Remote sensing image captioning via Variational Autoencoder and Reinforcement Learning

Xiangqing Shen,Bing Liu,Yong Zhou,Jiaqi Zhao,Mingming Liu
DOI: https://doi.org/10.1016/j.knosys.2020.105920
2020-09-01
Abstract:Image captioning, i.e., generating the natural semantic descriptions of given image, is an essential task for machines to understand the content of the image. Remote sensing image captioning is a part of the field. Most of the current remote sensing image captioning models suffered the overfitting problem and failed to utilize the semantic information in images. To this end, we propose a Variational Autoencoder and Reinforcement Learning based Two-stage Multi-task Learning Model (VRTMM) for the remote sensing image captioning task. In the first stage, we finetune the CNN jointly with the Variational Autoencoder.
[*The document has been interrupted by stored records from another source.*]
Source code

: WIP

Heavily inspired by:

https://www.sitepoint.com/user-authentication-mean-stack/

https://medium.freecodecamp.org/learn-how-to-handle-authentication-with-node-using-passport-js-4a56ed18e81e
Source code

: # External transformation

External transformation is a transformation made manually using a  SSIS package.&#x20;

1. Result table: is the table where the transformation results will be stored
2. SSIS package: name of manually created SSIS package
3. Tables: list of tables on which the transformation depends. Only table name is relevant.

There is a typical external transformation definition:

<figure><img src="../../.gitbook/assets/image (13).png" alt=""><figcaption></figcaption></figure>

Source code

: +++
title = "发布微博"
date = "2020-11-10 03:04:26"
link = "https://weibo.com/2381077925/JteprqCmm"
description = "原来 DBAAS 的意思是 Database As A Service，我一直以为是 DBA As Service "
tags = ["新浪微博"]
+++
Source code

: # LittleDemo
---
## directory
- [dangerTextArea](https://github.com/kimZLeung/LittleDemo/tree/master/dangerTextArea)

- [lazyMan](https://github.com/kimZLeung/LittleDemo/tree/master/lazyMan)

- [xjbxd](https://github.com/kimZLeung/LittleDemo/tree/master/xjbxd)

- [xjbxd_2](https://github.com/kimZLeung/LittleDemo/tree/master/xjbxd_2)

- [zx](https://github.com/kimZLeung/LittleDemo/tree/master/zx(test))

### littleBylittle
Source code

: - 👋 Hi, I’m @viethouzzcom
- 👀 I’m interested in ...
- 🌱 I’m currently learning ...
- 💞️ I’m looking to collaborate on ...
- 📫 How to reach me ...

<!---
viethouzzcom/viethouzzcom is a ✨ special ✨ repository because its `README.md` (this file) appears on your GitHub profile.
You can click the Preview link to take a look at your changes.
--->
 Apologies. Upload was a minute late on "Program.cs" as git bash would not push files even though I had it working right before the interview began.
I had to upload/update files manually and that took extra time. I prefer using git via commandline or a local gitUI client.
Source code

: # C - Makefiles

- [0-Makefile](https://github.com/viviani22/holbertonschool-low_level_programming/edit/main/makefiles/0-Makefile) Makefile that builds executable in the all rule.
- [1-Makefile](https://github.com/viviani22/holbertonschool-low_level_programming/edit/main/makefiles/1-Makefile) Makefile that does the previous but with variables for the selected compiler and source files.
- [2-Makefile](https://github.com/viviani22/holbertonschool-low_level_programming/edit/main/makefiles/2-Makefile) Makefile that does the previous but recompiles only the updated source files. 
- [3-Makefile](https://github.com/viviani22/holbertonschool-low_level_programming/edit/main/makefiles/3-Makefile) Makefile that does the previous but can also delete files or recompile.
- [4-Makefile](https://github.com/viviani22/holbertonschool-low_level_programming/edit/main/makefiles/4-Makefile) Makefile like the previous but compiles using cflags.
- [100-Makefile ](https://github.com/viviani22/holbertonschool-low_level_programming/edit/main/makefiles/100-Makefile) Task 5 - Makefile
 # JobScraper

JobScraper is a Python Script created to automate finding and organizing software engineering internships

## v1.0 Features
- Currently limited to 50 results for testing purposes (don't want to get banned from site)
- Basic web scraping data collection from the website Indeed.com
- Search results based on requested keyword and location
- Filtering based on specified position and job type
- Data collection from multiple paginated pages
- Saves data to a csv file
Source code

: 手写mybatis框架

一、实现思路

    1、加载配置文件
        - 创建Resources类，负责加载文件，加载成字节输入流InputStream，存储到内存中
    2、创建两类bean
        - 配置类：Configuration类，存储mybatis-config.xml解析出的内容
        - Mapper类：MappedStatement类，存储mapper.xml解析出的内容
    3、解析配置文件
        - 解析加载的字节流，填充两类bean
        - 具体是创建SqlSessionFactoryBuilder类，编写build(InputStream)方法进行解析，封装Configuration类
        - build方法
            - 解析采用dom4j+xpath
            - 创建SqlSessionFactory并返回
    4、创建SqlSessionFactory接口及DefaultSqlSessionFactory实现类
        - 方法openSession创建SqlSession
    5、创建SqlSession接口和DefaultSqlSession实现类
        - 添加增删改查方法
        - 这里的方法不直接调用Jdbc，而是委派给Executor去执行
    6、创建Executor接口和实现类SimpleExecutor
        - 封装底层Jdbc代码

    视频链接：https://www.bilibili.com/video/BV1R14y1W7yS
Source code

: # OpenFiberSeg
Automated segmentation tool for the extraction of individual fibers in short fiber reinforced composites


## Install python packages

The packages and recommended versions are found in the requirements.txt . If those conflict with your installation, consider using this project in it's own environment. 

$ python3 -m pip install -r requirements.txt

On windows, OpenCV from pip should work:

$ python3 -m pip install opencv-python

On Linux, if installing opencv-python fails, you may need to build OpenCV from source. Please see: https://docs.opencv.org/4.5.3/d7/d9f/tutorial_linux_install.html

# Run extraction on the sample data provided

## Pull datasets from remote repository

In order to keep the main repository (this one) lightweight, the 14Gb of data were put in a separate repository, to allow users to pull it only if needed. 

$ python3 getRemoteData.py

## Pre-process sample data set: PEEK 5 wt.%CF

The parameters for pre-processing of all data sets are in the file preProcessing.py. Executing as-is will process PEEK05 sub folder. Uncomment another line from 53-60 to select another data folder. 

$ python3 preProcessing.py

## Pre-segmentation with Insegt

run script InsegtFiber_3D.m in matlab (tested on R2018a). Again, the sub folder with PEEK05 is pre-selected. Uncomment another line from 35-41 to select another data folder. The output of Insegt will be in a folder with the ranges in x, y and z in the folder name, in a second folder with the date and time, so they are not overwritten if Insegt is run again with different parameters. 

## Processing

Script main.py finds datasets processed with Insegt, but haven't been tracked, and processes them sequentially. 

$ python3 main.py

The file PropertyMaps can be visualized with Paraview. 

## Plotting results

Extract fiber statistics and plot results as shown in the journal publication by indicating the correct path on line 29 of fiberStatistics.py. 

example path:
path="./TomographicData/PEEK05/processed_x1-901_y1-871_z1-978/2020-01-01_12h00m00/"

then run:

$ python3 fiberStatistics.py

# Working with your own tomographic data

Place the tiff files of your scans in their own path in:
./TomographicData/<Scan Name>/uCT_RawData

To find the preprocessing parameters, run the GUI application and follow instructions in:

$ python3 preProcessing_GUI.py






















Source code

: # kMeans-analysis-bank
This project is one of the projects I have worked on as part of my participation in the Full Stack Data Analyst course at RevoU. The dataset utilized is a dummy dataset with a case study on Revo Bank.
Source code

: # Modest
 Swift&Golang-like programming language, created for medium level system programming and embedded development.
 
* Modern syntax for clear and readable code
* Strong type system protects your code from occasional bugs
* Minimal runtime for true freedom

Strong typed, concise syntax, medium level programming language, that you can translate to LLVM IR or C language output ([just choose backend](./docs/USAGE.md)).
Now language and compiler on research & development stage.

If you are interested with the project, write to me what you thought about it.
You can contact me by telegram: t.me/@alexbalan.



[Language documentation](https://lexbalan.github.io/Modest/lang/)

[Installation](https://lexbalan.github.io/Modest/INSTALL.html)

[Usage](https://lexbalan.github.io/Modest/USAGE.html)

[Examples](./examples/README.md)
In the second stage, the Transformer generates the text description using both spatial and semantic features. Reinforcement Learning is then applied to enhance the quality of the generated sentences. Our model surpasses the previous state of the art records by a large margin on all seven scores on Remote Sensing Image Caption Dataset. The experiment result indicates our model is effective on remote sensing image captioning and achieves the new state-of-the-art result.
computer science, artificial intelligence
What problem does this paper attempt to address?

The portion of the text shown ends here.